LSU junior quarterback Jordan Jefferson has his starting job for at least another week, coach Les Miles said at his weekly press luncheon Monday.
Jefferson has not thrown a touchdown pass or eclipsed the 100-yard passing mark since LSU’s 30-24 victory against North Carolina, yet when Miles was asked point-blank if Jefferson will start against Tennessee, he briefly paused and answered, “Yes.”
Jefferson most recently recorded just 75 yards through the air and two interceptions against West Virginia. He was also sacked twice and has been sacked five times through four games.
Jefferson was repeatedly booed against West Virginia as pass after pass fell incomplete, and he struggled to gain substantial yardage on option plays.
Junior Jarrett Lee sits in the backup quarterback spot, and Miles said it remains a week-by-week decision about how to involve Lee.
“You have to use the strengths of the players on the field,” Miles said. “We look at the opportunities to play Jarrett Lee … It’s never going to be necessarily the fact that the other guy is just doing poorly.

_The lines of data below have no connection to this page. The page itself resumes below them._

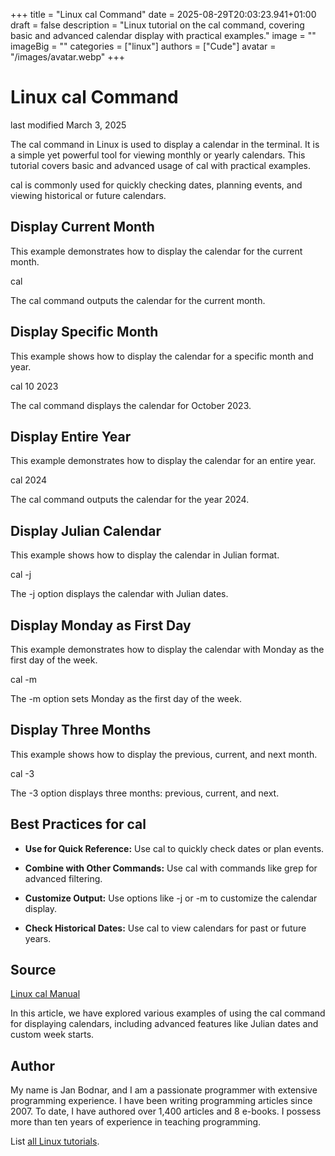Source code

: +++
title = "Linux cal Command"
date = 2025-08-29T20:03:23.941+01:00
draft = false
description = "Linux tutorial on the cal command, covering basic and advanced calendar display with practical examples."
image = ""
imageBig = ""
categories = ["linux"]
authors = ["Cude"]
avatar = "/images/avatar.webp"
+++

# Linux cal Command

last modified March 3, 2025

The cal command in Linux is used to display a calendar in the
terminal. It is a simple yet powerful tool for viewing monthly or yearly
calendars. This tutorial covers basic and advanced usage of cal
with practical examples.

cal is commonly used for quickly checking dates, planning events,
and viewing historical or future calendars.

## Display Current Month

This example demonstrates how to display the calendar for the current month.

cal

The cal command outputs the calendar for the current month.

## Display Specific Month

This example shows how to display the calendar for a specific month and year.

cal 10 2023

The cal command displays the calendar for October 2023.

## Display Entire Year

This example demonstrates how to display the calendar for an entire year.

cal 2024

The cal command outputs the calendar for the year 2024.

## Display Julian Calendar

This example shows how to display the calendar in Julian format.

cal -j

The -j option displays the calendar with Julian dates.

## Display Monday as First Day

This example demonstrates how to display the calendar with Monday as the first
day of the week.

cal -m

The -m option sets Monday as the first day of the week.

## Display Three Months

This example shows how to display the previous, current, and next month.

cal -3

The -3 option displays three months: previous, current, and next.

## Best Practices for cal

- **Use for Quick Reference:** Use cal to quickly check dates or plan events.

- **Combine with Other Commands:** Use cal with commands like grep for advanced filtering.

- **Customize Output:** Use options like -j or -m to customize the calendar display.

- **Check Historical Dates:** Use cal to view calendars for past or future years.

## Source

[Linux cal Manual](https://man7.org/linux/man-pages/man1/cal.1.html)

In this article, we have explored various examples of using the cal
command for displaying calendars, including advanced features like Julian dates
and custom week starts.

## Author

My name is Jan Bodnar, and I am a passionate programmer with extensive
programming experience. I have been writing programming articles since 2007.
To date, I have authored over 1,400 articles and 8 e-books. I possess more
than ten years of experience in teaching programming.

List [all Linux tutorials](/all/#linux).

It’s with the complement of the efforts Jarrett Lee has.”
Miles said he is focused on developing “a dominant offense” to complement the emerging, forceful LSU defense.
“I want a dominant offense, one that has the ability to run it and throw it and the ability to attack every situation, and that’s not going to change,” Miles said. “[In the last four games] that defense has played so dominantly that the offense did not necessarily need to exhibit every ability it has.”
A startling statistic from Saturday’s game was the 120 yards LSU racked up on 12 penalties, including five 15-yard infractions.
Junior cornerback Patrick Peterson, who won his second Southeastern Conference Special Teams Player of the Week honor on Monday, was flagged for excessive celebration after striking the Heisman Trophy pose in the end zone.
Miles said the last time he saw the Heisman pose was by Desmond Howard in the press box at the 1991 Michigan-Ohio State game. Howard won the Heisman Trophy that year.
“It appeared to me that the difference was Patrick Peterson put the ball down and did it without the ball,” Miles said. “I am for not taunting an opponent, and I don’t know if that really fits what happened here in either category, but if the official thought so, then I stand by him, and I coach my guy not to do it anymore.”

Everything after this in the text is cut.